Wanting and asking for a healthy and satisfying sex life in a relationship is a wonderful thing. In fact, it is so highly valued and accepted that most consider it to be an incredible blessing, a gift, an essential part of being human that we can enjoy. In addition, having a desire to turn on and please your partner is also a good sign, one of the indicators of a relationship that may last for a very long time. So give yourself a pat on the back for being assertive and for raising these issues with your partner. Examining your expectations about sexual "performance" may bear much more fruit for you than assuming you do not turn your partner on. After all, he seems quite willing to hang in there with you and do his best to sexually satisfy you. How often a man may be able to ejaculate during a single sexual encounter varies depending upon several facts. However (and although there are always exceptions), on the average, if he is healthy and young (perhaps under 30 years old), he may be able to ejaculate twice during a several hour period. Rarely would we expect multiple ejaculations during the same timeframe from a man older than 30 years of age. Similarly, most men report lasting approximately 7 minutes during intercourse. Again, there are many who last much longer, and many who last much shorter. So the man you are dating is pretty typical when it comes to sexual activity averages.

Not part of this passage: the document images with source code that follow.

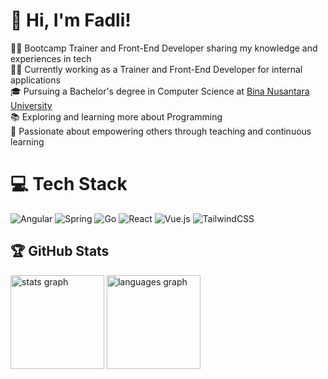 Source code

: # 👋 Hi, I'm Fadli!
👨‍🏫 Bootcamp Trainer and Front-End Developer sharing my knowledge and experiences in tech<br/>
👨‍💻 Currently working as a Trainer and Front-End Developer for internal applications<br/>
🎓 Pursuing a Bachelor's degree in Computer Science at [Bina Nusantara University](https://binus.ac.id/)<br/>
📚 Exploring and learning more about Programming<br/>
🚀 Passionate about empowering others through teaching and continuous learning<br/>


# 💻 Tech Stack
![Angular](https://img.shields.io/badge/angular-%23DD0031.svg?style=for-the-badge&logo=angular&logoColor=white)
![Spring](https://img.shields.io/badge/spring-%236DB33F.svg?style=for-the-badge&logo=spring&logoColor=white)
![Go](https://img.shields.io/badge/go-%2300ADD8.svg?style=for-the-badge&logo=go&logoColor=white)
![React](https://img.shields.io/badge/react-%2320232a.svg?style=for-the-badge&logo=react&logoColor=%2361DAFB)
![Vue.js](https://img.shields.io/badge/vuejs-%2335495e.svg?style=for-the-badge&logo=vuedotjs&logoColor=%234FC08D)
![TailwindCSS](https://img.shields.io/badge/tailwindcss-%2338B2AC.svg?style=for-the-badge&logo=tailwind-css&logoColor=white)

## 🏆 GitHub Stats
<div align="start">
  <img src="https://github-readme-stats.vercel.app/api?username=fadliEv&hide_title=false&hide_rank=false&show_icons=true&include_all_commits=true&count_private=true&disable_animations=false&theme=dracula&locale=en&hide_border=false" height="150" alt="stats graph"  />
  <img src="https://github-readme-stats.vercel.app/api/top-langs?username=fadliEv&locale=en&hide_title=false&layout=compact&card_width=320&langs_count=5&theme=dracula&hide_border=false" height="150" alt="languages graph"  />
</div>

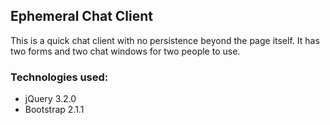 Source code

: ## Ephemeral Chat Client

This is a quick chat client with no persistence beyond the page itself. It has two forms and two chat windows for two people to use. 

### Technologies used:
* jQuery 3.2.0
* Bootstrap 2.1.1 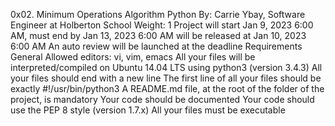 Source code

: 0x02. Minimum Operations
Algorithm
Python
 By: Carrie Ybay, Software Engineer at Holberton School
 Weight: 1
 Project will start Jan 9, 2023 6:00 AM, must end by Jan 13, 2023 6:00 AM
 will be released at Jan 10, 2023 6:00 AM
 An auto review will be launched at the deadline
Requirements
General
Allowed editors: vi, vim, emacs
All your files will be interpreted/compiled on Ubuntu 14.04 LTS using python3 (version 3.4.3)
All your files should end with a new line
The first line of all your files should be exactly #!/usr/bin/python3
A README.md file, at the root of the folder of the project, is mandatory
Your code should be documented
Your code should use the PEP 8 style (version 1.7.x)
All your files must be executable
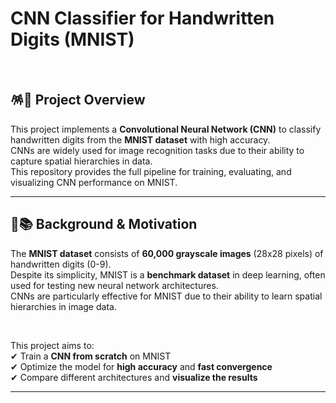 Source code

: # CNN Classifier for Handwritten Digits (MNIST)  

<br>

## 🪅📌 Project Overview  
This project implements a **Convolutional Neural Network (CNN)** to classify handwritten digits from the **MNIST dataset** with high accuracy.  
CNNs are widely used for image recognition tasks due to their ability to capture spatial hierarchies in data.  
This repository provides the full pipeline for training, evaluating, and visualizing CNN performance on MNIST.  

---

## 🐅📚 Background & Motivation  
The **MNIST dataset** consists of **60,000 grayscale images** (28x28 pixels) of handwritten digits (0-9).  
Despite its simplicity, MNIST is a **benchmark dataset** in deep learning, often used for testing new neural network architectures.  
CNNs are particularly effective for MNIST due to their ability to learn spatial hierarchies in image data.  

<br>


This project aims to:  
✔ Train a **CNN from scratch** on MNIST  
✔ Optimize the model for **high accuracy** and **fast convergence**  
✔ Compare different architectures and **visualize the results**  

---
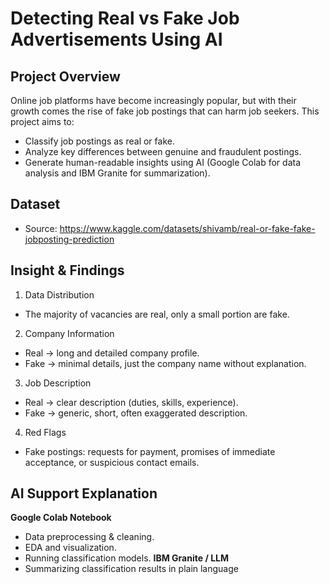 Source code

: # Detecting Real vs Fake Job Advertisements Using AI

##  Project Overview
Online job platforms have become increasingly popular, but with their growth comes the rise of fake job postings that can harm job seekers.
This project aims to:
- Classify job postings as real or fake.
- Analyze key differences between genuine and fraudulent postings.
- Generate human-readable insights using AI (Google Colab for data analysis and IBM Granite for summarization).

## Dataset
- Source: https://www.kaggle.com/datasets/shivamb/real-or-fake-fake-jobposting-prediction

## Insight & Findings
1. Data Distribution
- The majority of vacancies are real, only a small portion are fake.
2. Company Information
- Real → long and detailed company profile.
- Fake → minimal details, just the company name without explanation.
3. Job Description
- Real → clear description (duties, skills, experience).
- Fake → generic, short, often exaggerated description.
4. Red Flags
- Fake postings: requests for payment, promises of immediate acceptance, or suspicious contact emails.

## AI Support Explanation
**Google Colab Notebook**
- Data preprocessing & cleaning.
- EDA and visualization.
- Running classification models.
**IBM Granite / LLM**
- Summarizing classification results in plain language


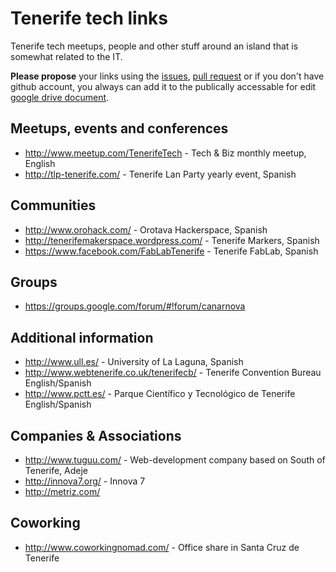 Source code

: Tenerife tech links
===================

Tenerife tech meetups, people and other stuff around an island that is somewhat related to the IT.

**Please propose** your links using the [issues](https://github.com/dmitry/tenerife/issues), [pull request](https://github.com/dmitry/tenerife/pulls) or if you don't have github account, you always can add it to the publically accessable for edit [google drive document](https://docs.google.com/document/d/1KDHkdGE5fQcPY0oZbvmtVaSQg-a0GbPOwrj7BULeXz8/edit?usp=sharing).


## Meetups, events and conferences

* http://www.meetup.com/TenerifeTech - Tech & Biz monthly meetup, English
* http://tlp-tenerife.com/ - Tenerife Lan Party yearly event, Spanish

## Communities

* http://www.orohack.com/ - Orotava Hackerspace, Spanish
* http://tenerifemakerspace.wordpress.com/ - Tenerife Markers, Spanish
* https://www.facebook.com/FabLabTenerife - Tenerife FabLab, Spanish

## Groups

* https://groups.google.com/forum/#!forum/canarnova

## Additional information

* http://www.ull.es/ - University of La Laguna, Spanish
* http://www.webtenerife.co.uk/tenerifecb/ - Tenerife Convention Bureau English/Spanish
* http://www.pctt.es/ - Parque Científico y Tecnológico de Tenerife English/Spanish

## Companies & Associations

* http://www.tuguu.com/ - Web-development company based on South of Tenerife, Adeje
* http://innova7.org/ - Innova 7
* http://metriz.com/

## Coworking

* http://www.coworkingnomad.com/ - Office share in Santa Cruz de Tenerife
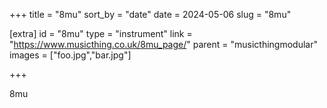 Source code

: +++
title = "8mu"
sort_by = "date"
date = 2024-05-06
slug = "8mu"

[extra]
id = "8mu"
type = "instrument"
link = "https://www.musicthing.co.uk/8mu_page/"
parent = "musicthingmodular"
images = ["foo.jpg","bar.jpg"]

+++

8mu
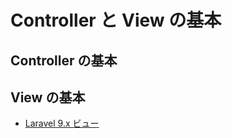 # Controller と View の基本

## Controller の基本

## View の基本

- [Laravel 9.x ビュー](https://readouble.com/laravel/9.x/ja/views.html)
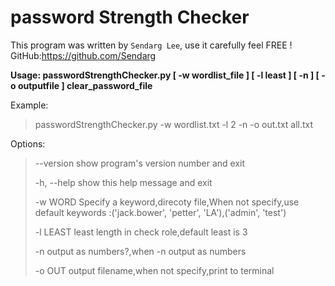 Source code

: # password Strength Checker

This program was written by `Sendarg Lee`, use it carefully feel FREE ! 
GitHub:https://github.com/Sendarg

**Usage: passwordStrengthChecker.py [ -w wordlist_file ] [ -l least ] [ -n ] [ -o outputfile ] clear_password_file**

Example:
> passwordStrengthChecker.py -w wordlist.txt -l 2 -n -o out.txt all.txt


Options:

> --version   show program's version number and exit
> 
> -h, --help  show this help message and exit
> 
> -w WORD     Specify a keyword,direcoty file,When not specify,use default keywords :('jack.bower', 'petter', 'LA'),('admin', 'test')
> 
> -l LEAST    least length in check role,default least is 3
> 
> -n          output as numbers?,when -n output as numbers
> 
> -o OUT      output filename,when not specify,print to terminal

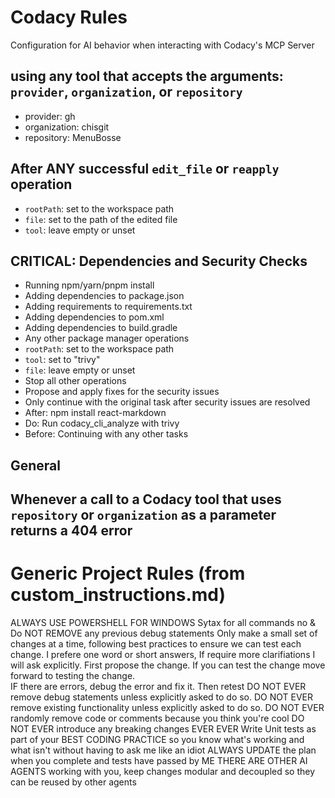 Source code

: # Codacy Rules
Configuration for AI behavior when interacting with Codacy's MCP Server

## using any tool that accepts the arguments: `provider`, `organization`, or `repository`
 - provider: gh
 - organization: chisgit
 - repository: MenuBosse

## After ANY successful `edit_file` or `reapply` operation
 - `rootPath`: set to the workspace path
 - `file`: set to the path of the edited file
 - `tool`: leave empty or unset

## CRITICAL: Dependencies and Security Checks
 - Running npm/yarn/pnpm install
 - Adding dependencies to package.json
 - Adding requirements to requirements.txt
 - Adding dependencies to pom.xml
 - Adding dependencies to build.gradle
 - Any other package manager operations
 - `rootPath`: set to the workspace path
 - `tool`: set to "trivy"
 - `file`: leave empty or unset
 - Stop all other operations
 - Propose and apply fixes for the security issues
 - Only continue with the original task after security issues are resolved
 - After: npm install react-markdown
 - Do: Run codacy_cli_analyze with trivy
 - Before: Continuing with any other tasks

## General

## Whenever a call to a Codacy tool that uses `repository` or `organization` as a parameter returns a 404 error

# Generic Project Rules (from custom_instructions.md)
ALWAYS USE POWERSHELL FOR WINDOWS Sytax for all commands no &
Do NOT REMOVE any previous debug statements
Only make a small set of changes at a time, following best practices to ensure we can test each change.
I prefere one word or short answers, If require more clarifiations I will ask explicitly.
First propose the change.  If you can test the change move forward to testing the change.  
IF there are errors, debug the error and fix it.  Then retest
DO NOT EVER remove debug statements unless explicitly asked to do so.
DO NOT EVER remove existing functionality unless explicitly asked to do so.
DO NOT EVER randomly remove code or comments because you think you're cool
DO NOT EVER introduce any breaking changes EVER EVER
Write Unit tests as part of your BEST CODING PRACTICE so you know what's working and what isn't without having to ask me like an idiot
ALWAYS UPDATE the plan when you complete and tests have passed by ME
THERE ARE OTHER AI AGENTS working with you, keep changes modular and decoupled so they can be reused by other agents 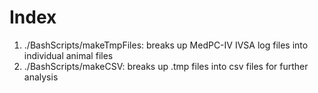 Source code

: # Index
1. ./BashScripts/makeTmpFiles: breaks up MedPC-IV IVSA log files into individual animal files
2. ./BashScripts/makeCSV: breaks up .tmp files into csv files for further analysis

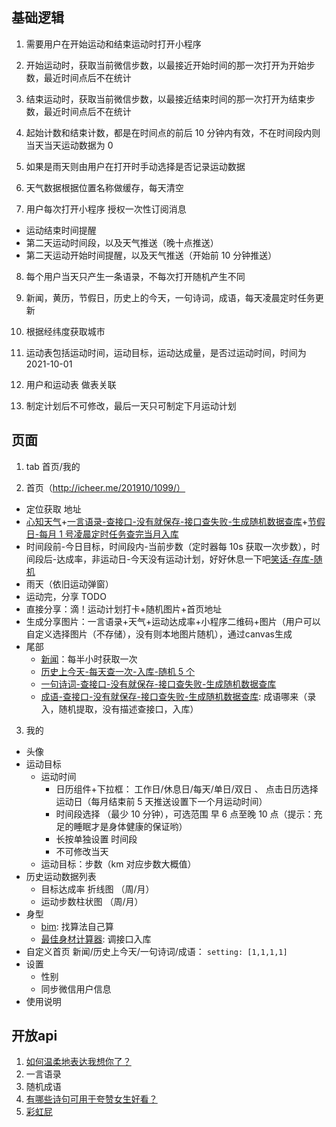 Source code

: ## 基础逻辑

1. 需要用户在开始运动和结束运动时打开小程序

2. 开始运动时，获取当前微信步数，以最接近开始时间的那一次打开为开始步数，最近时间点后不在统计

3. 结束运动时，获取当前微信步数，以最接近结束时间的那一次打开为结束步数，最近时间点后不在统计

4. 起始计数和结束计数，都是在时间点的前后 10 分钟内有效，不在时间段内则当天当天运动数据为 0

5. 如果是雨天则由用户在打开时手动选择是否记录运动数据

6. 天气数据根据位置名称做缓存，每天清空

7. 用户每次打开小程序 授权一次性订阅消息

- 运动结束时间提醒
- 第二天运动时间段，以及天气推送（晚十点推送）
- 第二天运动开始时间提醒，以及天气推送（开始前 10 分钟推送）

8. 每个用户当天只产生一条语录，不每次打开随机产生不同

9. 新闻，黄历，节假日，历史上的今天，一句诗词，成语，每天凌晨定时任务更新

10. 根据经纬度获取城市

11. 运动表包括运动时间，运动目标，运动达成量，是否过运动时间，时间为2021-10-01

12. 用户和运动表 做表关联

13. 制定计划后不可修改，最后一天只可制定下月运动计划

## 页面

1. tab 首页/我的

2. 首页（http://icheer.me/201910/1099/）

- 定位获取 地址
- [心知天气](https://www.seniverse.com/pricing)+[一言语录-查接口-没有就保存-接口查失败-生成随机数据查库](http://api.52hyjs.com/)+[节假日-每月 1 号凌晨定时任务查完当月入库](https://www.juhe.cn/docs/api/id/606)
- 时间段前-今日目标，时间段内-当前步数（定时器每 10s 获取一次步数），时间段后-达成率，非运动日-今天没有运动计划，好好休息一下吧[笑话-存库-随机](https://www.juhe.cn/docs/api/id/95)
- 雨天（依旧运动弹窗）
- 运动完，分享 TODO
 - 直接分享：滴！运动计划打卡+随机图片+首页地址
 - 生成分享图片：一言语录+天气+运动达成率+小程序二维码+图片（用户可以自定义选择图片（不存储），没有则本地图片随机），通过canvas生成
- 尾部
  - [新闻](https://www.juhe.cn/docs/api/id/235)：每半小时获取一次
  - [历史上今天-每天查一次-入库-随机 5 个](https://www.juhe.cn/docs/api/id/63)
  - [一句诗词-查接口-没有就保存-接口查失败-生成随机数据查库](https://gushi.ci/)
  - [成语-查接口-没有就保存-接口查失败-生成随机数据查库](https://www.juhe.cn/docs/api/id/157): 成语哪来（录入，随机提取，没有描述查接口，入库）

3. 我的

- 头像
- 运动目标
  - 运动时间
    - 日历组件+下拉框： 工作日/休息日/每天/单日/双日 、 点击日历选择运动日（每月结束前 5 天推送设置下一个月运动时间）
    - 时间段选择 （最少 10 分钟），可选范围 早 6 点至晚 10 点（提示：充足的睡眠才是身体健康的保证哟）
    - 长按单独设置 时间段
    - 不可修改当天
  - 运动目标：步数（km 对应步数大概值）
- 历史运动数据列表
  - 目标达成率 折线图 （周/月）
  - 运动步数柱状图 （周/月）
- 身型
  - [bim](https://www.juhe.cn/docs/api/id/571): 找算法自己算
  - [最佳身材计算器](https://www.juhe.cn/docs/api/id/607): 调接口入库
- 自定义首页 新闻/历史上今天/一句诗词/成语： `setting: [1,1,1,1]`
- 设置
  - 性别
  - 同步微信用户信息
- 使用说明

## 开放api

1. [如何温柔地表达我想你了？](https://www.zhihu.com/question/357640100)
2. 一言语录
4. 随机成语
5. [有哪些诗句可用于夸赞女生好看？](https://www.zhihu.com/question/432063155 )
6. [彩虹屁](https://www.zhihu.com/question/313455842)

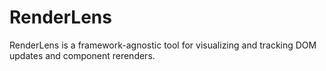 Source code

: # RenderLens
RenderLens is a framework-agnostic tool for visualizing and tracking DOM updates and component rerenders.
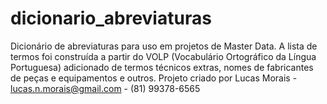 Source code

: # dicionario_abreviaturas
Dicionário de abreviaturas para uso em projetos de Master Data.
A lista de termos foi construída a partir do VOLP (Vocabulário Ortográfico da Língua Portuguesa) adicionado de termos técnicos extras, nomes de fabricantes de peças e equipamentos e outros.
Projeto criado por Lucas Morais - lucas.n.morais@gmail.com - (81) 99378-6565
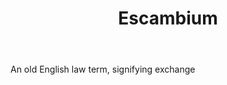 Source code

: ---
title: Escambium
letter: E
permalink: "/definitions/bld-escambium.html"
body: An old English law term, signifying exchange
published_at: '2018-07-07'
source: Black's Law Dictionary 2nd Ed (1910)
layout: post
--- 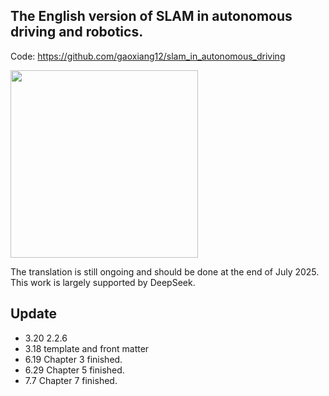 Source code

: ## The English version of SLAM in autonomous driving and robotics.

Code: https://github.com/gaoxiang12/slam_in_autonomous_driving

<img src="https://github.com/gaoxiang12/slam_in_autonomous_driving/assets/6635511/734af25b-d866-4dcf-a155-773190ba03d8" width="300" />

The translation is still ongoing and should be done at the end of July 2025. This work is largely supported by DeepSeek. 

## Update
- 3.20 2.2.6
- 3.18 template and front matter
- 6.19 Chapter 3 finished.
- 6.29 Chapter 5 finished.
- 7.7 Chapter 7 finished.
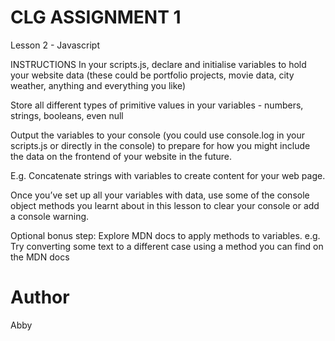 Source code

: # CLG ASSIGNMENT 1
Lesson 2 - Javascript

INSTRUCTIONS
In your scripts.js, declare and initialise variables to hold your website data (these could be portfolio projects, movie data, city weather, anything and everything you like)

Store all different types of primitive values in your variables - numbers, strings, booleans, even null

Output the variables to your console (you could use console.log in your scripts.js or directly in the console) to prepare for how you might include the data on the frontend of your website in the future.

E.g. Concatenate strings with variables to create content for your web page.

Once you’ve set up all your variables with data, use some of the console object methods you learnt about in this lesson to clear your console or add a console warning.

Optional bonus step: Explore MDN docs to apply methods to variables.
e.g. Try converting some text to a different case using a method you can find on the MDN docs

# Author
Abby

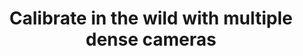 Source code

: ---
layout: default
title: Calibrate in the wild with multiple dense cameras
parent: Calibration
grand_parent: Quick Start
nav_order: 10
--- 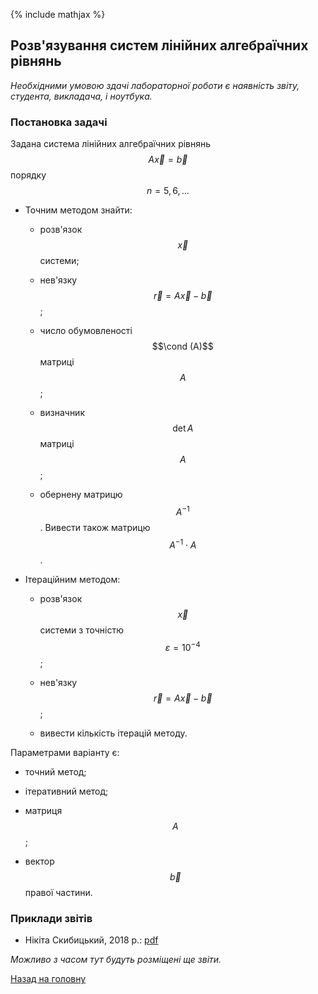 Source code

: {% include mathjax %}

## Розв'язування систем лінійних алгебраїчних рівнянь

_Необхідними умовою здачі лабораторної роботи є наявність звіту, студента, викладача, і ноутбука._

### Постановка задачі

Задана система лінійних алгебраїчних рівнянь $$A \vec x = \vec b$$ порядку $$n = 5, 6, \ldots$$

- Точним методом знайти:
	
	- розв'язок $$\vec x$$ системи;
	
	- нев'язку $$\vec r = A \vec x - \vec b$$;

	- число обумовленості $$\cond (A)$$ матриці $$A$$;
		
	- визначник $$\det A$$ матриці $$A$$;
		
	- обернену матрицю $$A^{-1}$$. Вивести також матрицю $$A^{-1} \cdot A$$.

- Ітераційним методом:
	
	- розв'язок $$\vec x$$ системи з точністю $$\varepsilon = 10^{-4}$$;
		
	- нев'язку $$\vec r = A \vec x - \vec b$$;
		
	- вивести кількість ітерацій методу.

Параметрами варіанту є:

- точний метод;

- ітеративний метод;

- матриця $$A$$;

- вектор $$\vec b$$ правої частини.

<!-- ### Варіанти -->

### Приклади звітів

- Нікіта Скибицький, 2018&nbsp;р.: [pdf](tex/report.pdf)

_Можливо з часом тут будуть розміщені ще звіти._

[Назад на головну](../../README.md)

Does all this mean that you should accept and be happy with what you have, and don’t bother trying to change it? Absolutely not! While there are couples who are mutually satisfied with the duration and results you have described, many want more and are able to find it.

Improved sexual satisfaction may be found in a variety of ways. The best place to start, though, is through sexuality education. In fact, the vast majority of sexual issues are resolved through education. This is especially true when it comes to things such as erection and ejaculation control, having multiple orgasms and being a great lover for your specific partner, as these are mostly learned skills. Just as it is beneficial to learn facts about basic sexual functioning, it is equally important to learn about sexual variety, sexual play, sexual alternative style and sexual alternative lifestyles. For example, most Tantra/Sacred Sexuality programs offered here in America teach men how to prolong their erections, delay ejaculation, and greatly satisfy their partner, all while having multiple and prolonged orgasms. (Note: orgasm and ejaculation are two distinctly different experiences in men.) Women may learn how to increase pleasure for their partner, as well as how to have multiple and prolonged orgasms and experience female ejaculation.

Whether you and your partner study and practice Tantric Sexuality, buy and use a sex toy, discover that you are kinky and like to play in dungeons, or any one of a large variety of sexual activities and choices, the process of learning of and experiencing sexual alternatives will improve your sex life and greatly enhance your intimate, heart to heart connection with each other. So...go learn, explore, and keep reaching for the sexual pleasure you want and deserve!